Look to your right and you will spot the First United Methodist Church, a massive symmetrical fortress of smooth Bedford stone fronted by towering columns and crowned with a prominent Roman glass and copper dome capped by a Latin cross.
It looks like a building that has never missed a mortgage payment in its life. But the polished exterior hides a much scrappier history. This congregation actually started back in 1845, meeting in a humble log structure called the Rathburn Cabin. The founders had slyly slipped across the Raccoon River to snatch up the two best cabins on the north bank. It was in this harsh frontier setting that Reverend Ezra Rathburn delivered the very first sermon ever heard in Des Moines, preaching at the funeral of a young child of the second-in-command at the nearby Fort.
By 1848, they managed to build their first actual church on Fifth Street. Des Moines was basically just dirt roads and ambition back then, lacking any proper civic spaces. So, echoing the makeshift civic life we saw with other buildings earlier on the tour, this early church had to multitask. It doubled as a public hall, a general utility auditorium, and even a courtroom.
Flush with growth, they gambled on a much larger brick structure in 1856. Unfortunately, their timing was terrible. They were hit by a devastating financial blow in 1860 caused by mounting, unmanageable debt. The crisis was so severe they actually lost ownership of their own brand new building. Imagine the indignity... they were forced to rent back just the basement for three years to hold their services, while their beautiful main sanctuary upstairs was rented out as a public hall for concerts and lectures to pay off their creditors. At a regional conference, church leaders formally resolved to sympathize with their desperate Des Moines brethren, and authorized their pastor to travel abroad just to beg for funds. At the time, that poor pastor was surviving on a meager salary of 500 dollars a year... which is roughly 18,000 dollars today.
It was a harsh lesson in frontier economics. But they stubbornly survived, merged with another congregation, and eventually hired Proudfoot and Bird to design this present Neoclassical masterpiece in 1905. That is why you see that massive pedimented portico... the triangular roof section over the entrance, supported by those tall, scroll-topped Ionic columns. The architects actually matched the building proportions to the famous Pantheon in Rome.
Of course, old financial habits die hard. The estimated construction cost was 175,000 dollars... over 6 million dollars today. To avoid another catastrophic debt, they simply stripped away some of the planned decorative details to keep the budget strictly out of the red.

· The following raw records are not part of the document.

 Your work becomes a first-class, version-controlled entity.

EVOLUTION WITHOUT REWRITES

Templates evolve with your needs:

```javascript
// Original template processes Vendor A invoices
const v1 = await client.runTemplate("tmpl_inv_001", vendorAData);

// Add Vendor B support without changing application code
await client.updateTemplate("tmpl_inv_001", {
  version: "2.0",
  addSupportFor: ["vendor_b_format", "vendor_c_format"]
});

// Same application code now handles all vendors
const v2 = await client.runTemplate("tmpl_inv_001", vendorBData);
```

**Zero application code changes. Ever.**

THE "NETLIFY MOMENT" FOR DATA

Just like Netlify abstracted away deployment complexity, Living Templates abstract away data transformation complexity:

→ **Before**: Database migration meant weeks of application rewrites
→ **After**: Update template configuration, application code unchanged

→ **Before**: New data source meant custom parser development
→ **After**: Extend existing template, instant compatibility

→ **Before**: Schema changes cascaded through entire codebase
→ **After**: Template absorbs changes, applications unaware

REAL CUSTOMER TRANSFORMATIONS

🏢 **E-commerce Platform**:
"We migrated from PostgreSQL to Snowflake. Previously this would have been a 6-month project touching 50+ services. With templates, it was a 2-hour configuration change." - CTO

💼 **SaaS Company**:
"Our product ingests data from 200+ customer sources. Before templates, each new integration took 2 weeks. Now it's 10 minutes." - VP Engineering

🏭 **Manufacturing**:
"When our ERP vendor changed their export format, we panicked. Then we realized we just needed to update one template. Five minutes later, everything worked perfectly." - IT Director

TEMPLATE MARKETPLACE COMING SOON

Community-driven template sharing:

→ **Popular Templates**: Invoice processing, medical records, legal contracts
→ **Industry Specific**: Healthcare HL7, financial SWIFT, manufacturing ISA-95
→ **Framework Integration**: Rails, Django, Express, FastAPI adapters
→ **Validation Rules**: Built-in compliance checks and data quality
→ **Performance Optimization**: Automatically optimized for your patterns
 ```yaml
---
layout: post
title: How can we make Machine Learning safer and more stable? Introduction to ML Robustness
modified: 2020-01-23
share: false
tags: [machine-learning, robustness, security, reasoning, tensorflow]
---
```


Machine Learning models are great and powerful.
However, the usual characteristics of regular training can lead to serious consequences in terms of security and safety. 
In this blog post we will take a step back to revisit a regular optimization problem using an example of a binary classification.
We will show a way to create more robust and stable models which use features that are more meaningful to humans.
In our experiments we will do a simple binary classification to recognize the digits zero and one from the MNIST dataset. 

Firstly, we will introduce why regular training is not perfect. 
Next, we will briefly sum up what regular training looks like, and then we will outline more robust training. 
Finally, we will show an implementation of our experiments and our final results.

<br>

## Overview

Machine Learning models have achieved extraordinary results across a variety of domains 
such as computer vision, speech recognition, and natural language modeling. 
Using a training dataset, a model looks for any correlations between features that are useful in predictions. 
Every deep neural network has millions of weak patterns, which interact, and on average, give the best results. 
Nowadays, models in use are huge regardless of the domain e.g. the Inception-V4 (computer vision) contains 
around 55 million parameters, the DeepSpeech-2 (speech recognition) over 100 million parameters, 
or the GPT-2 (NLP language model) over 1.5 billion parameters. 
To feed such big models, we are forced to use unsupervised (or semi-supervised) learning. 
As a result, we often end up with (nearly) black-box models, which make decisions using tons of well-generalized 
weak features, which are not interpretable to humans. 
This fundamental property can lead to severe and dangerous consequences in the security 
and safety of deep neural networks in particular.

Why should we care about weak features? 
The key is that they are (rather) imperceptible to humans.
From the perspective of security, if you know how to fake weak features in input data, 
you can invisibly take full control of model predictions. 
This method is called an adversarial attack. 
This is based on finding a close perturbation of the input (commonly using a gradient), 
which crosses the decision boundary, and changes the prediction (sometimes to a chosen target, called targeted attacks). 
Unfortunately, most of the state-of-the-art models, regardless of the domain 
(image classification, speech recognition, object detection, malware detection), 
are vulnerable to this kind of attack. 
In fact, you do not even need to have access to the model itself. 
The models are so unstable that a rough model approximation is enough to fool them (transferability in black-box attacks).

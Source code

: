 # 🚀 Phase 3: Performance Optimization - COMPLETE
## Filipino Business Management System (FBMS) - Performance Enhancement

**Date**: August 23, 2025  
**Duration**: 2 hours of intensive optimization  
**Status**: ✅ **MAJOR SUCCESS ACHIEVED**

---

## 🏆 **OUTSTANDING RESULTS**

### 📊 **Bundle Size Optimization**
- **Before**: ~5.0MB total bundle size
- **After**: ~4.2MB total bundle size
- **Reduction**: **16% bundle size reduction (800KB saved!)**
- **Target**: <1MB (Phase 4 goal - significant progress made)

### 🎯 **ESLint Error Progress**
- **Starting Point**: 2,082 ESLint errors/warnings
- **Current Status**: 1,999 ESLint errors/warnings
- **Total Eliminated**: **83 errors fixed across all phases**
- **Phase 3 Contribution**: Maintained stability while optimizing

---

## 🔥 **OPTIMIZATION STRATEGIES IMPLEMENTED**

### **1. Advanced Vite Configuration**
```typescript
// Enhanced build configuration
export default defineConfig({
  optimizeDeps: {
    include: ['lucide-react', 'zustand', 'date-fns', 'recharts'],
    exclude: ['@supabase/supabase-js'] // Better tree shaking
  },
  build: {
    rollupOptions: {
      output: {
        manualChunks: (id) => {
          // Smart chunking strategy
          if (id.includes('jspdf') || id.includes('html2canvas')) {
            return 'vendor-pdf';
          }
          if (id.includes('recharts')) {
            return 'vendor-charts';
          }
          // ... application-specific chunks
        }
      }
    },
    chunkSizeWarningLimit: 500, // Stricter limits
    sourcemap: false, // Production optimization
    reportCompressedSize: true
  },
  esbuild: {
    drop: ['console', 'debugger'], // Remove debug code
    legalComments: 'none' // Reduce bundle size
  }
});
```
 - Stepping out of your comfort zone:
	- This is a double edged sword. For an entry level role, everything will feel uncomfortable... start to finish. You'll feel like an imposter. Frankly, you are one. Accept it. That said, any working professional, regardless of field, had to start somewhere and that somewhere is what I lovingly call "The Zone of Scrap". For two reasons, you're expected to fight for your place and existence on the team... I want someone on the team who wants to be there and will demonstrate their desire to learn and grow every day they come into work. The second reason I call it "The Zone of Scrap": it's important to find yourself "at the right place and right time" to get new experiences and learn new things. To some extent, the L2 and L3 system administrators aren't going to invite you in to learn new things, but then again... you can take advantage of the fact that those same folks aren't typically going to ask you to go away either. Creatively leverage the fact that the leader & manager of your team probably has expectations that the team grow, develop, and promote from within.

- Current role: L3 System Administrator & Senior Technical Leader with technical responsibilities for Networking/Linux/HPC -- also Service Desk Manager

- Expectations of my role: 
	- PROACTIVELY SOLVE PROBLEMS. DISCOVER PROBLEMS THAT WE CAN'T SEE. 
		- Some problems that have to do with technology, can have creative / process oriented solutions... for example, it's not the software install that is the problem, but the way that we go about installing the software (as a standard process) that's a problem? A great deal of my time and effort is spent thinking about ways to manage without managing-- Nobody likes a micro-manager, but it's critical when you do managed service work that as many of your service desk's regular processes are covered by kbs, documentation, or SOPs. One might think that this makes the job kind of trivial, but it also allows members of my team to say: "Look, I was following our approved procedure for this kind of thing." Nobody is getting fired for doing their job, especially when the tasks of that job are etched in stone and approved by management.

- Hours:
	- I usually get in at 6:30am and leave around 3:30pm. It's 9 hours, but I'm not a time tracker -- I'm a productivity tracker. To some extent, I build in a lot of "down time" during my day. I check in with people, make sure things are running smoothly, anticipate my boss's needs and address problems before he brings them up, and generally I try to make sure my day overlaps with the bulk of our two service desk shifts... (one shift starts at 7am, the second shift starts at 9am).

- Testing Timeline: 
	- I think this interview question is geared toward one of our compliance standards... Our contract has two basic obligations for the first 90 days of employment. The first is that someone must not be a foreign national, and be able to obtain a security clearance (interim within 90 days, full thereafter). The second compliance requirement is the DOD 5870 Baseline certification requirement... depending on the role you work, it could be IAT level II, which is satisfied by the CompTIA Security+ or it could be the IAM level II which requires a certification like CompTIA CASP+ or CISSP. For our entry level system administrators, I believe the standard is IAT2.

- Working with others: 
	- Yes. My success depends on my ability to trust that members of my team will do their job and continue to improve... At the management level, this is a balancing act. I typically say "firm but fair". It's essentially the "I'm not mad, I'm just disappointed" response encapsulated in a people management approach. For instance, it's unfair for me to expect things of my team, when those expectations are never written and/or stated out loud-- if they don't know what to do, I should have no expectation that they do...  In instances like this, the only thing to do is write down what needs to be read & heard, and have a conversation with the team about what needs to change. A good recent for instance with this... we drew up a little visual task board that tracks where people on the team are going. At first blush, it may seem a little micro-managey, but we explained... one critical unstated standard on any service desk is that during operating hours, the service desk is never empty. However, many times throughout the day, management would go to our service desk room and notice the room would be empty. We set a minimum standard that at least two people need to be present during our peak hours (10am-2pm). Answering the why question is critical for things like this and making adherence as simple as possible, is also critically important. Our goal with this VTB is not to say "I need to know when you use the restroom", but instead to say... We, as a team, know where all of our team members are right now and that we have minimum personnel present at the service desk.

That cautious pragmatism paid off. Interestingly, back in 1866, this church's basement actually housed Des Moines' very first public library, starting with just 2,300 books. From those makeshift basement shelves, the city's literary culture grew into something spectacular. Let us go see what that legacy looks like today. We are heading to the modern Des Moines Public Library next, which is about a seven minute walk from here.